* **WHAT THIS TASK INVOLVES**
Write out the records again, exactly. Nothing may be dropped.

* **Saved data entries**
------------------------------

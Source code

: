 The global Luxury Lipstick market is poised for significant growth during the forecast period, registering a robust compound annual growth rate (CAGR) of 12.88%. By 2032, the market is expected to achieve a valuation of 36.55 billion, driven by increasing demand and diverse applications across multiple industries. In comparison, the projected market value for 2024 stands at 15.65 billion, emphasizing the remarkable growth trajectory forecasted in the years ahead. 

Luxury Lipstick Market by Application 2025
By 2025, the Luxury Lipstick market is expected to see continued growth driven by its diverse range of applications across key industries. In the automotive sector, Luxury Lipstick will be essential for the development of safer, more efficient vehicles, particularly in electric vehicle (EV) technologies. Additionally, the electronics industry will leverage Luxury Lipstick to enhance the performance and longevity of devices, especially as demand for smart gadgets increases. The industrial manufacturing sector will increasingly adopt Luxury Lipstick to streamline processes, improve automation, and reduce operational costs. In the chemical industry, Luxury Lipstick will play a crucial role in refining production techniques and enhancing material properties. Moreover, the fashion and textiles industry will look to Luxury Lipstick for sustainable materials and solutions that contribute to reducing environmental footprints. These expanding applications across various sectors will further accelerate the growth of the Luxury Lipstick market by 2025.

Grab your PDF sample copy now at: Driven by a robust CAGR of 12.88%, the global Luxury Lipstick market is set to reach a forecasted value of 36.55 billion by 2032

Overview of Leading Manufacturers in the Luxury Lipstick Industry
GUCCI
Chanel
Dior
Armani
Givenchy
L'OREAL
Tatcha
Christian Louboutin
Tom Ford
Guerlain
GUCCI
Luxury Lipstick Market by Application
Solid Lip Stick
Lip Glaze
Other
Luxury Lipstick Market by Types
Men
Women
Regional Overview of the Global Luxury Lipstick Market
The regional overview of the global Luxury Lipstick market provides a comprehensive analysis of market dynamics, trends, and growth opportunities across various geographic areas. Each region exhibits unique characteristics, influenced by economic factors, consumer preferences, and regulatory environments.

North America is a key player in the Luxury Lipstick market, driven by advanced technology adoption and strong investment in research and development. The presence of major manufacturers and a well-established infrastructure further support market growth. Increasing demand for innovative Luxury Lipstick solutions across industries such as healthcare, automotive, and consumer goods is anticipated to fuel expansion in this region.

------------------------------

* **SOLVED PROBLEM**
Source code

: The global Luxury Lipstick market is poised for significant growth during the forecast period, registering a robust compound annual growth rate (CAGR) of 12.88%. By 2032, the market is expected to achieve a valuation of 36.55 billion, driven by increasing demand and diverse applications across multiple industries. In comparison, the projected market value for 2024 stands at 15.65 billion, emphasizing the remarkable growth trajectory forecasted in the years ahead. 

Luxury Lipstick Market by Application 2025
By 2025, the Luxury Lipstick market is expected to see continued growth driven by its diverse range of applications across key industries. In the automotive sector, Luxury Lipstick will be essential for the development of safer, more efficient vehicles, particularly in electric vehicle (EV) technologies. Additionally, the electronics industry will leverage Luxury Lipstick to enhance the performance and longevity of devices, especially as demand for smart gadgets increases. The industrial manufacturing sector will increasingly adopt Luxury Lipstick to streamline processes, improve automation, and reduce operational costs. In the chemical industry, Luxury Lipstick will play a crucial role in refining production techniques and enhancing material properties. Moreover, the fashion and textiles industry will look to Luxury Lipstick for sustainable materials and solutions that contribute to reducing environmental footprints. These expanding applications across various sectors will further accelerate the growth of the Luxury Lipstick market by 2025.

Grab your PDF sample copy now at: Driven by a robust CAGR of 12.88%, the global Luxury Lipstick market is set to reach a forecasted value of 36.55 billion by 2032

Overview of Leading Manufacturers in the Luxury Lipstick Industry
GUCCI
Chanel
Dior
Armani
Givenchy
L'OREAL
Tatcha
Christian Louboutin
Tom Ford
Guerlain
GUCCI
Luxury Lipstick Market by Application
Solid Lip Stick
Lip Glaze
Other
Luxury Lipstick Market by Types
Men
Women
Regional Overview of the Global Luxury Lipstick Market
The regional overview of the global Luxury Lipstick market provides a comprehensive analysis of market dynamics, trends, and growth opportunities across various geographic areas. Each region exhibits unique characteristics, influenced by economic factors, consumer preferences, and regulatory environments.

North America is a key player in the Luxury Lipstick market, driven by advanced technology adoption and strong investment in research and development. The presence of major manufacturers and a well-established infrastructure further support market growth. Increasing demand for innovative Luxury Lipstick solutions across industries such as healthcare, automotive, and consumer goods is anticipated to fuel expansion in this region.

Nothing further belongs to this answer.